A 9h00 nous atteignons le poste frontière après s'être arrêtés
à un barrage de police 10 bornes avant . Aldar nous livre son dernier
numéro de chef d'orchestre en organisant notre passage de la fameuse
barrière par paquet de trois . Puis nous errons de bureaux en bureaux
pour présenter ici les passeport ,là la carte grise rebaptisé pour la
circonstance "passeport machine" plus loin les permis internationaux ;
on remplit des formulaires sans comprendre , puis d'autres papiers ...à
chaque bureau il faut attendre , attendre ,... Unef ois le supplice
terminé pour les Russes , on recommence chez les Mongols . C'est aussi
long mais ici au moins on bénéficie de beaux sourires , çà permet de
mieux supporter ce véritable parcours du combattant ! On termine par le
change d'euros en tugorit (1 euros pour 2200 tugorit , résultat on se
retrouve avec une pile de billets couvert de zéro : pour un peu on se
sentirait riche sauf qu'au bureau suivant on nous réclame déjà 70 000 t
pour la carte verte mongolienne ! C'est devant le dernier bureau que
nous rencontrons pour la première fois notre guide locale : quel bonheur
d'entendre enfin quelqu'un s'exprimer en français . Et puis ça y est ,
la récompense est là , la barrière s'ouvre et le bidasse qui la garde
m'offre un salut militaire des plus rigide !Il est déjà 15h00 car ici
nous ajoutons une heure , ce qui porte à sept heures le décalage avec la
France
" Bonjour la Mongolie !" A peine sommes-nous de l'autre côté de
la barrière que nous nous frottons à l'anarchie ; face au camping-car ,
quatre files de bus et de voitures et tout le monde reste sur ses
positions . Nous profitons de cette inertie statique pour changer des
euros au black .Pendant ce temps les resquilleurs de la quatrième lignes
finissent pas s'infiltrer l'un à droite , un autre à gauche , et le
chemin finit par se libérer devant nous .Et bien sûr plus loin le même
scénario se reproduit , mais là c'est moi qui suis obligé de céder .Pas
drôle d'emprunter le bas-côté en devers avec une inclinaison inavouable
. Je sert les fesses tant j'ai peur de baller sur le côté surtout quand
en plus nous franchissons de grosses ornières . Au point de ralliement,
nous retrouvons une partie des troupes , le reste étant encore aux
prises avec les douaniers .
Après une petite pause bien nécessaire d'une demi-heure ,nous
prenons la direction de Darkhan . Aussitôt la route affronte l'immensité
de la steppe , mais curieusement celle-ci n'est plus la même depuis la
frontière ; ici l'herbe est beau plus verte et plus drue . Les petites
montagnes qui en limitent l'horizon paraissent plus vertes et surtout
plus hautes Nous voyons aussi nos premiers chevaux et nos premières
yourtes parfois groupées par deux ou trois avec souvent un enclos à côté
pour le bétail .Nous croisons également de grands troupeaux de vaches ,
mais surtout de moutons et de chèvres avec des bergers à cheval . Nous
atteignons notre lieu de bivouac vers 17h00 , superbement installé en
pleine steppe avec en contrebas de lac de sel de Darkhan . Sous un ciel
tourmenté où courent de gros nuages sombres , les yourtes blanches des
bergers installées au bord de l'eau n'en ressortent que d'avantage .

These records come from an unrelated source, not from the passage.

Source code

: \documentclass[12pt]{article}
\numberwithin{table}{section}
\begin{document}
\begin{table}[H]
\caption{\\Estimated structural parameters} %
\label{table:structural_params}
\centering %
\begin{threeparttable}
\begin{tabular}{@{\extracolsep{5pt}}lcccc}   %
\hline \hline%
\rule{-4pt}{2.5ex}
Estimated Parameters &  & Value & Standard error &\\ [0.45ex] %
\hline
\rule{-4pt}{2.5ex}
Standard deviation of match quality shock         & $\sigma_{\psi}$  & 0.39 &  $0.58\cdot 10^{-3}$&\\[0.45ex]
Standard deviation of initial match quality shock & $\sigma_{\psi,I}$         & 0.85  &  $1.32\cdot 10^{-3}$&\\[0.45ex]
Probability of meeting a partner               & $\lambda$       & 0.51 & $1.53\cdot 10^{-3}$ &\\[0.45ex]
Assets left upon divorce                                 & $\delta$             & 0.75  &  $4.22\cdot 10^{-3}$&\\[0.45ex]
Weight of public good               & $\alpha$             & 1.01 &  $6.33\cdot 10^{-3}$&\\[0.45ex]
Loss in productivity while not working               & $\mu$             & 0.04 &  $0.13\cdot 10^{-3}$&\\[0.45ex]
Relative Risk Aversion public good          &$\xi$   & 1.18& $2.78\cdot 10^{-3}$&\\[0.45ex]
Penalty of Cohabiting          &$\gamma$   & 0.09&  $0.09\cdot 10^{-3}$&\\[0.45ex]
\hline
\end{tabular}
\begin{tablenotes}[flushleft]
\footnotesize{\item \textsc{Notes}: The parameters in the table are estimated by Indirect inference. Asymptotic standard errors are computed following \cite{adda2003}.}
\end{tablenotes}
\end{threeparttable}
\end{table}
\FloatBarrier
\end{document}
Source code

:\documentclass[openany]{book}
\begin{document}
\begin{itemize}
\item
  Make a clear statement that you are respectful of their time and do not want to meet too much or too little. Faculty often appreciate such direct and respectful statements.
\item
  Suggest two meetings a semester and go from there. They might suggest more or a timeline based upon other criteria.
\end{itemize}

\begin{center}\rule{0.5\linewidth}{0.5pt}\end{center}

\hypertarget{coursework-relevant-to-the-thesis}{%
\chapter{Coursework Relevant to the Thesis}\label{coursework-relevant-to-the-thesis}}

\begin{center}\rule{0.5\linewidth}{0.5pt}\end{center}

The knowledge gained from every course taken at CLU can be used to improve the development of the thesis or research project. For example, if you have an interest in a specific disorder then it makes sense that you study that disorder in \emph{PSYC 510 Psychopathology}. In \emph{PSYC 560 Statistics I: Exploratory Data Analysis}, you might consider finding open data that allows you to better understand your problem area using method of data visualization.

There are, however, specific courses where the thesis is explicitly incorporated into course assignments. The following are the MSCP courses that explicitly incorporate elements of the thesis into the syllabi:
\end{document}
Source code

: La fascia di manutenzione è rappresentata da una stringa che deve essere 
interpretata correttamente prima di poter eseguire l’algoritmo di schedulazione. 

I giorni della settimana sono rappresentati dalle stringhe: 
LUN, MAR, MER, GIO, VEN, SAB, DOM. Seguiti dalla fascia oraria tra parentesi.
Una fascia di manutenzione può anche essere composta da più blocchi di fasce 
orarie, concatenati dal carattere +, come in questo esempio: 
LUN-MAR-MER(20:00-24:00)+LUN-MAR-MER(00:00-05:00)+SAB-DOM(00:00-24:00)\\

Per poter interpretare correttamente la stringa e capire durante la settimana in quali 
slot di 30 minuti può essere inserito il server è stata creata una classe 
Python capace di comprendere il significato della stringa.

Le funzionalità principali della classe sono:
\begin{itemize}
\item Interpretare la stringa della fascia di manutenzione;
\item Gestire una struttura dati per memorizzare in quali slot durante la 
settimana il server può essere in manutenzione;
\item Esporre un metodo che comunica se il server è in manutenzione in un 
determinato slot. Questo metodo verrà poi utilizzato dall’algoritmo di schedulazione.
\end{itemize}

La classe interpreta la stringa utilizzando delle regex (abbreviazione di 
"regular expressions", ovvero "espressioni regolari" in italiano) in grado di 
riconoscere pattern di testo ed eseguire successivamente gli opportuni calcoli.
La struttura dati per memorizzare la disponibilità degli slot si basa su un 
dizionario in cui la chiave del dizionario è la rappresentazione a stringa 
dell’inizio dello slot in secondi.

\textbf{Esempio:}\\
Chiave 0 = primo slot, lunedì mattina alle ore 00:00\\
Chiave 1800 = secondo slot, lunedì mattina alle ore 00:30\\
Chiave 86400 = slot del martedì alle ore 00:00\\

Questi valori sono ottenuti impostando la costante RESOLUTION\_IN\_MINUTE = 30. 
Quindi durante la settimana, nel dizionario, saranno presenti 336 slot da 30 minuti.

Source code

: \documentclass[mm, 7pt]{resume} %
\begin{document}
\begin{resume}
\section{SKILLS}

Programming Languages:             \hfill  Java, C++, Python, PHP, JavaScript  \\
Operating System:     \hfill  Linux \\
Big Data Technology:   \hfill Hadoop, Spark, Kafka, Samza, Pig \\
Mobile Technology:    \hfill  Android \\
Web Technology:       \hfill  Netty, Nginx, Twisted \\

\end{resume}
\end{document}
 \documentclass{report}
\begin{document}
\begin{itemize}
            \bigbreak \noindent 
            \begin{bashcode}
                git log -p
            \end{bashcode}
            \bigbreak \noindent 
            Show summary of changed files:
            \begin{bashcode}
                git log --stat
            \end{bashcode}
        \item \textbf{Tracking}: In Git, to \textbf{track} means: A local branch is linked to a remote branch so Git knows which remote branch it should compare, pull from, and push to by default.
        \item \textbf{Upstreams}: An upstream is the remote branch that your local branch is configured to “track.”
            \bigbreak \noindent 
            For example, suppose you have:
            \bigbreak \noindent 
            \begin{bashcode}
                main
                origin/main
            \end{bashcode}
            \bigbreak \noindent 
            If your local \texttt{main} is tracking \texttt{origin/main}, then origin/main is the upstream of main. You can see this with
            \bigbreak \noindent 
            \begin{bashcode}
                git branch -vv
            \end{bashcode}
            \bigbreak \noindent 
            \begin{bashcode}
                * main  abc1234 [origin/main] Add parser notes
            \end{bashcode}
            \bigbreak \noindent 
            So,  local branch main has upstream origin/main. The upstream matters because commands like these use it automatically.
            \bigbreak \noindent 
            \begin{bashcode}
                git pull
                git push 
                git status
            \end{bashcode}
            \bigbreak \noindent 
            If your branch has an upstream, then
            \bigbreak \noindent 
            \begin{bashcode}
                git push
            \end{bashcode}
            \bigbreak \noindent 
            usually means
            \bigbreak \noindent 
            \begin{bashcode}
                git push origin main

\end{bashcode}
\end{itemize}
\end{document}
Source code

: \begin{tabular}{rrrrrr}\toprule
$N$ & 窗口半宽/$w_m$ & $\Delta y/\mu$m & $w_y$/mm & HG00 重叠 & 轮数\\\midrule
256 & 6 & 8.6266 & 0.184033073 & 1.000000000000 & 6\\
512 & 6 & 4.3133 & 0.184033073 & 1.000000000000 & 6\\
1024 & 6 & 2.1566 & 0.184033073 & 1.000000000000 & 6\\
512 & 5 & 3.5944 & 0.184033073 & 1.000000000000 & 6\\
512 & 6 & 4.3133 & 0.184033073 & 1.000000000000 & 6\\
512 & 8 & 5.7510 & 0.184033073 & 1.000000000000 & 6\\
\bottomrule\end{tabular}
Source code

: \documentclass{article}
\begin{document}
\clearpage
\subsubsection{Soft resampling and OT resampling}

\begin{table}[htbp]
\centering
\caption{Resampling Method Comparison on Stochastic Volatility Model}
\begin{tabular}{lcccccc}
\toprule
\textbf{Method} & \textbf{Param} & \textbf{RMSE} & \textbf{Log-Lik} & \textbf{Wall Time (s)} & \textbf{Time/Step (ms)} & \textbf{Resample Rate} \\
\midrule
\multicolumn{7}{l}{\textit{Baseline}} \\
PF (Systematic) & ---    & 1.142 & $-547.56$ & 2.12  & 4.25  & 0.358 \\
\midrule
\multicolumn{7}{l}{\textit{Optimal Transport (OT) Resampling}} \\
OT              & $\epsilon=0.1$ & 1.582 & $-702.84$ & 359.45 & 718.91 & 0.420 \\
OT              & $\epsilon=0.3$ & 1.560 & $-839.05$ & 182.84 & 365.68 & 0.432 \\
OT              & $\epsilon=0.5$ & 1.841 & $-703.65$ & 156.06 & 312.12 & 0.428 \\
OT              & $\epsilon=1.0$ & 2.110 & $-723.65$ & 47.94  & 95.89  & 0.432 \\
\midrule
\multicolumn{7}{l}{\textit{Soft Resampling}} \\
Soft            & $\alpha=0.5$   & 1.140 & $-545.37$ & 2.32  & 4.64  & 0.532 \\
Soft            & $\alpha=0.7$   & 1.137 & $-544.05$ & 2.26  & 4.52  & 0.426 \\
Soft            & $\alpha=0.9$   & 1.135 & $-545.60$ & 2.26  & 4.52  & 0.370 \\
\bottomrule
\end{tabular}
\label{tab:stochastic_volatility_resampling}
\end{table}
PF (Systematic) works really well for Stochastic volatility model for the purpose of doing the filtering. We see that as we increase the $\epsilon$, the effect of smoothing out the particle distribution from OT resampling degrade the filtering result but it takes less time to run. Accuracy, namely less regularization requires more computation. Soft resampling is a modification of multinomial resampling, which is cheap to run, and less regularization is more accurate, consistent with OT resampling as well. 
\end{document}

Ce soir ,nous sommes obligés de faire la réunion et de prendre
l'apéro sous l'auvent de Pierre et Lydia qui sont d'astreinte .
Heureusement ,ça ne dure pas et nous parvenons à dresser la table pour
manger face au lac : c'est royal...! Et en plus , nous avons sans cesse
les encouragement de toutes les voitures mongoles qui passent ; l'une
d'entre-elles s'arrête pour nous montrer l'auto-stoppeuse française
qu'ils ont prise en charge à Oulan Bator ! Que le monde est petit ...!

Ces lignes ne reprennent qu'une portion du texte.